→ WORK REQUIRED
Entries below include pictures. Output exactly the lines from the one with "## Session State Flow" down to the one with "these terms) using", both ends included, and leave the pictures out.

[Collection entries]

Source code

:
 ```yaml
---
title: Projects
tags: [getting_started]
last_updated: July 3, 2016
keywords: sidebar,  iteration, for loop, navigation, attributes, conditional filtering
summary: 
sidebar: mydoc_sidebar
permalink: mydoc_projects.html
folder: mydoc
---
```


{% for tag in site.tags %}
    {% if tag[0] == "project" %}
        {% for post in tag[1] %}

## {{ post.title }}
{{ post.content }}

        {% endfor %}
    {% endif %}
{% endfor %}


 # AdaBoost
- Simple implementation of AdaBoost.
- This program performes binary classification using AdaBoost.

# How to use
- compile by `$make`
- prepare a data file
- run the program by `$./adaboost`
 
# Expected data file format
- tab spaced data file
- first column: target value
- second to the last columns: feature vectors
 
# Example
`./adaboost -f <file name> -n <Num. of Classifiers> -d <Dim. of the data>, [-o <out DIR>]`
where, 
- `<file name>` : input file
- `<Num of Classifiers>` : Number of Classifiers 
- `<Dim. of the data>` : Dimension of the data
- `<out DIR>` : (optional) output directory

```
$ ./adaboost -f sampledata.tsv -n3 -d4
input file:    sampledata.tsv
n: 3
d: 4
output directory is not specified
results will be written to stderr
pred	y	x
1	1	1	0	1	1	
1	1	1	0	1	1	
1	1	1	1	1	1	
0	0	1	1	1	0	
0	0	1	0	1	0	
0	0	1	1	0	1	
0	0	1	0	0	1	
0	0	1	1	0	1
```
==
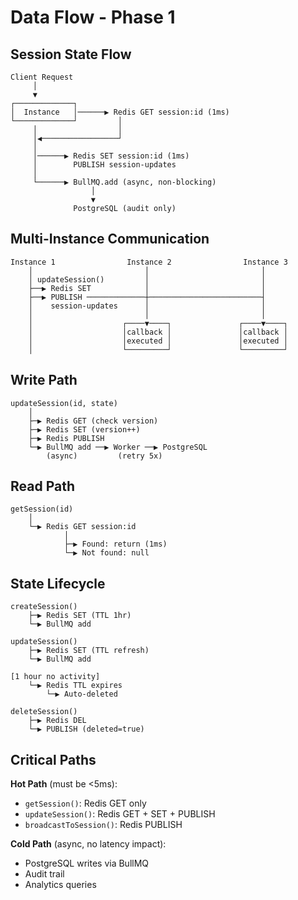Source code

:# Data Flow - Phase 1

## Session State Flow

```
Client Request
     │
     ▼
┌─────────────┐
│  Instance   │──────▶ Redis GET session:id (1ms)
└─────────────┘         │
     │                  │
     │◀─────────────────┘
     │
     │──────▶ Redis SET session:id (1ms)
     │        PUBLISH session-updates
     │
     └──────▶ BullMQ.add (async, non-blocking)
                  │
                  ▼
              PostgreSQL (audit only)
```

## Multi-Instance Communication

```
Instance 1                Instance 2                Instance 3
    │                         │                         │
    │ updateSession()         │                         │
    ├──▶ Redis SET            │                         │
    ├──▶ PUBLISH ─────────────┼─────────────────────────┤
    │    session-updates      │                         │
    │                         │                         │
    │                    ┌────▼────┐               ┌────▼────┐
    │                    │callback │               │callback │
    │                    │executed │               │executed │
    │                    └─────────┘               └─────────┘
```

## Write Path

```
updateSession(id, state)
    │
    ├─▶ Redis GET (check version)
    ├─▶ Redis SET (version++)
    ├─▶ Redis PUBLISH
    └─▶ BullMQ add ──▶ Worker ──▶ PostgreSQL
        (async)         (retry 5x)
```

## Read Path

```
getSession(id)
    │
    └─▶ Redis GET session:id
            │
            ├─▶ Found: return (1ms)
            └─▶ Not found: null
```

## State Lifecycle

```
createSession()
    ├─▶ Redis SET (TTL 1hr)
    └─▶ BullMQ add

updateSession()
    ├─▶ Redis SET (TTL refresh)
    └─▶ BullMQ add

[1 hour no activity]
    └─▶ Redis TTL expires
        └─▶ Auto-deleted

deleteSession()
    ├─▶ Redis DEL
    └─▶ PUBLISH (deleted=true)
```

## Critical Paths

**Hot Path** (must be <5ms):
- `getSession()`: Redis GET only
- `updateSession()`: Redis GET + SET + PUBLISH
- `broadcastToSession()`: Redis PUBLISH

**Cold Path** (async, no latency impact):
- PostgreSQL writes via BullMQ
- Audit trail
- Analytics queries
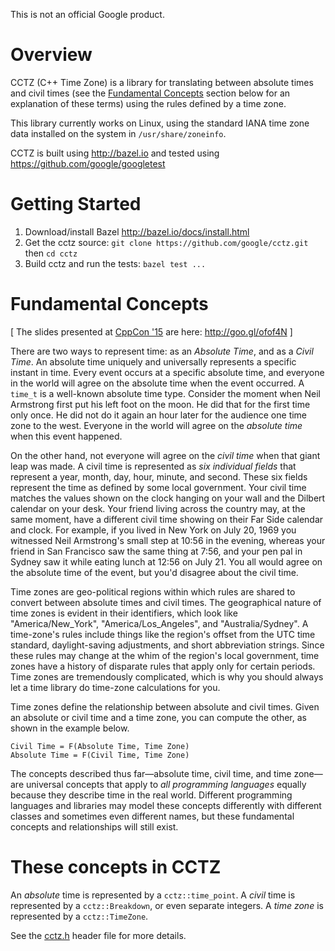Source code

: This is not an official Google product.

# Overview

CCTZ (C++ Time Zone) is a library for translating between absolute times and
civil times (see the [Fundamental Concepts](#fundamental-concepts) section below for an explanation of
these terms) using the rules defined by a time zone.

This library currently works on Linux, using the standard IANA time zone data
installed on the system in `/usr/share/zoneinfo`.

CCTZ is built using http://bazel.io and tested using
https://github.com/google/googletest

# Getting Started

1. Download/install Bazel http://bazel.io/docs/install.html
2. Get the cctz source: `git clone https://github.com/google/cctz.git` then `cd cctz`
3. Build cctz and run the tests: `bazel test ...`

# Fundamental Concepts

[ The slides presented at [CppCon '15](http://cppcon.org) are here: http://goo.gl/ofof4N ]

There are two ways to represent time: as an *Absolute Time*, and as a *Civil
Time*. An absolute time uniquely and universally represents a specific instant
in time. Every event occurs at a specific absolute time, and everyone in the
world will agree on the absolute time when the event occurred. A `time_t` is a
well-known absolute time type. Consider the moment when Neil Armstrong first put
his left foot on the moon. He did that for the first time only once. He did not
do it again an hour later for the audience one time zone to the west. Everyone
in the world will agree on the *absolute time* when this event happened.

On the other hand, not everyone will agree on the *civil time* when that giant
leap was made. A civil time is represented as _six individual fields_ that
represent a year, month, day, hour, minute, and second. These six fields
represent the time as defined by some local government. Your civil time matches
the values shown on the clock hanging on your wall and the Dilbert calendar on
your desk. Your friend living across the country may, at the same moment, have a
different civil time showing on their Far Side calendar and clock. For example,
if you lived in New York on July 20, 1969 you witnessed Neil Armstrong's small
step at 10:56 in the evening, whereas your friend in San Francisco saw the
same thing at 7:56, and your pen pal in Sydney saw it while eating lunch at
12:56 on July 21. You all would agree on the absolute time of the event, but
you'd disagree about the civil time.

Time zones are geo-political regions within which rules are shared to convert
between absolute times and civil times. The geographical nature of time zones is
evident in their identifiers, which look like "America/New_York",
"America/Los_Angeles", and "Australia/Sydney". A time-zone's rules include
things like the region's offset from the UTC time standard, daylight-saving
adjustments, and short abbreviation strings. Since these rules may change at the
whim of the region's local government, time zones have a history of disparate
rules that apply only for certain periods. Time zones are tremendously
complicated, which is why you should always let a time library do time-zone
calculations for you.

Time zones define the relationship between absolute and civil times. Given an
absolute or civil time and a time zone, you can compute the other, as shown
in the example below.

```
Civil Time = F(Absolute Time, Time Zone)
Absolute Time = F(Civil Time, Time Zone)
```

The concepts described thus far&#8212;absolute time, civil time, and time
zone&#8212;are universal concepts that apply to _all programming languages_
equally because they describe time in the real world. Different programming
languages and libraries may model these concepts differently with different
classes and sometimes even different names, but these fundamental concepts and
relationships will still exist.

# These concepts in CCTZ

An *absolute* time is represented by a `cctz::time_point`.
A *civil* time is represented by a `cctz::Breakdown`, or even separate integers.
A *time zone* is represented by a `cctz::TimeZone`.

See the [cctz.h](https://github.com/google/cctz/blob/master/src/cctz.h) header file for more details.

→ OUTPUT
## Session State Flow

```
Client Request
     │
     ▼
┌─────────────┐
│  Instance   │──────▶ Redis GET session:id (1ms)
└─────────────┘         │
     │                  │
     │◀─────────────────┘
     │
     │──────▶ Redis SET session:id (1ms)
     │        PUBLISH session-updates
     │
     └──────▶ BullMQ.add (async, non-blocking)
                  │
                  ▼
              PostgreSQL (audit only)
```

## Multi-Instance Communication

```
Instance 1                Instance 2                Instance 3
    │                         │                         │
    │ updateSession()         │                         │
    ├──▶ Redis SET            │                         │
    ├──▶ PUBLISH ─────────────┼─────────────────────────┤
    │    session-updates      │                         │
    │                         │                         │
    │                    ┌────▼────┐               ┌────▼────┐
    │                    │callback │               │callback │
    │                    │executed │               │executed │
    │                    └─────────┘               └─────────┘
```

## Write Path

```
updateSession(id, state)
    │
    ├─▶ Redis GET (check version)
    ├─▶ Redis SET (version++)
    ├─▶ Redis PUBLISH
    └─▶ BullMQ add ──▶ Worker ──▶ PostgreSQL
        (async)         (retry 5x)
```

## Read Path

```
getSession(id)
    │
    └─▶ Redis GET session:id
            │
            ├─▶ Found: return (1ms)
            └─▶ Not found: null
```

## State Lifecycle

```
createSession()
    ├─▶ Redis SET (TTL 1hr)
    └─▶ BullMQ add

updateSession()
    ├─▶ Redis SET (TTL refresh)
    └─▶ BullMQ add

[1 hour no activity]
    └─▶ Redis TTL expires
        └─▶ Auto-deleted

deleteSession()
    ├─▶ Redis DEL
    └─▶ PUBLISH (deleted=true)
```

## Critical Paths

**Hot Path** (must be <5ms):
- `getSession()`: Redis GET only
- `updateSession()`: Redis GET + SET + PUBLISH
- `broadcastToSession()`: Redis PUBLISH

**Cold Path** (async, no latency impact):
- PostgreSQL writes via BullMQ
- Audit trail
- Analytics queries
Source code

: This is not an official Google product.

# Overview

CCTZ (C++ Time Zone) is a library for translating between absolute times and
civil times (see the [Fundamental Concepts](#fundamental-concepts) section below for an explanation of
these terms) using the rules defined by a time zone.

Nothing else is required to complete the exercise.